Prossegue Mário: «A nova ordem revolucionária socialista viria. Quando a vaga insurrecional na Europa central e na Itália refluiu, a empresa capitalista, campo de batalha decisivo entre classes em conflito – a classe trabalhadora e a patronal – foi largada à sua sorte: voltou a ser a fábrica do patrão. A França da Frente Popular em 1936, onde a vaga revolucionária das massas operárias chegou bem depois, em virtude, provavelmente, dos despojos da vitória terem concorrido para estabilizar a situação econômica do país por mais tempo, e a Espanha, em face do assalto internacional fascista com Franco à frente das tropas mouriscas, foram os últimos palcos políticos onde os sovietes voltaram a ser objeto de luta. Aliás, também em Barcelona, liderados pela Federação Anarquista, os operários ocuparam as fábricas. Depois veio a guerra, com a ocupação de toda a Europa pelo nazismo e fascismo, e a derrota generalizada de comunistas e socialistas de todos os matizes. O capitalismo em debandada conseguiu reerguer-se no ocidente e inaugurar no pós-guerra fase de verdadeira restauração na Europa, graças em grande parte ao maciço auxílio norte-americano.
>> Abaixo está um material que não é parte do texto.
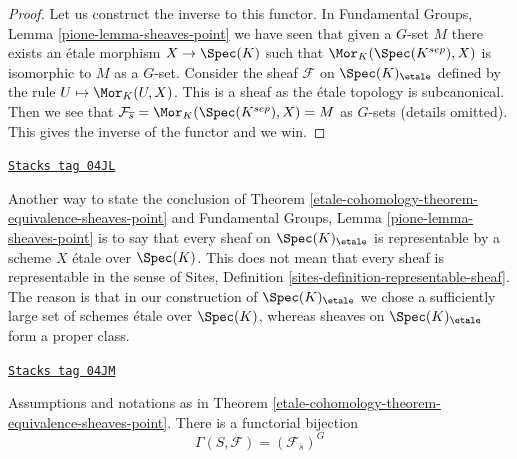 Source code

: \begin{proof}
Let us construct the inverse to this functor. In
Fundamental Groups, Lemma \ref{pione-lemma-sheaves-point}
we have seen that given a $G$-set $M$ there exists an \'etale morphism
$X \to \Spec(K)$
such that $\Mor_K(\Spec(K^{sep}), X)$ is
isomorphic to $M$ as a $G$-set. Consider the sheaf
$\mathcal{F}$ on $\Spec(K)_\etale$ defined by
the rule $U \mapsto \Mor_K(U, X)$. This is a sheaf as the \'etale
topology is subcanonical. Then we see that
$\mathcal{F}_{\overline{s}} = \Mor_K(\Spec(K^{sep}), X) = M$
as $G$-sets (details omitted). This gives the inverse of the functor and
we win.
\end{proof}

\begin{remark}
\label{etale-cohomology-remark-every-sheaf-representable}
\href{https://stacks.math.columbia.edu/tag/04JL}{\texttt{Stacks tag 04JL}}

Another way to state the conclusion of
Theorem \ref{etale-cohomology-theorem-equivalence-sheaves-point} and
Fundamental Groups, Lemma \ref{pione-lemma-sheaves-point}
is to say that every sheaf on $\Spec(K)_\etale$ is representable
by a scheme $X$ \'etale over $\Spec(K)$.
This does not mean that every sheaf is representable in the sense of
Sites, Definition \ref{sites-definition-representable-sheaf}.
The reason is that in our construction of $\Spec(K)_\etale$
we chose a sufficiently large set of schemes \'etale over $\Spec(K)$,
whereas sheaves on $\Spec(K)_\etale$ form a proper class.
\end{remark}

\begin{lemma}
\label{etale-cohomology-lemma-global-sections-point}
\href{https://stacks.math.columbia.edu/tag/04JM}{\texttt{Stacks tag 04JM}}

Assumptions and notations as in
Theorem \ref{etale-cohomology-theorem-equivalence-sheaves-point}.
There is a functorial bijection
$$
\Gamma(S, \mathcal{F}) = (\mathcal{F}_{\overline{s}})^G
$$
\end{lemma}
Deu-se um verdadeiro renascer do capitalismo e nos Estados Unidos a grande corporação ressurgia como o centro de toda a vida econômica do país. Mas o problema da empresa, da corporação, não deixou por isto de existir. Desta vez, porém, o que se vê é uma fase de evolução do lado “de cá”, isto é, do lado patronal-capitalista, quando, em outra etapa histórica, ela era vista do “lado de lá”, isto é, do lado dos “bárbaros”, ao de fora da cidadela “Comuna”».
Assim, Pedrosa fecha sua idéia com chave de ouro: A Comuna de Paris!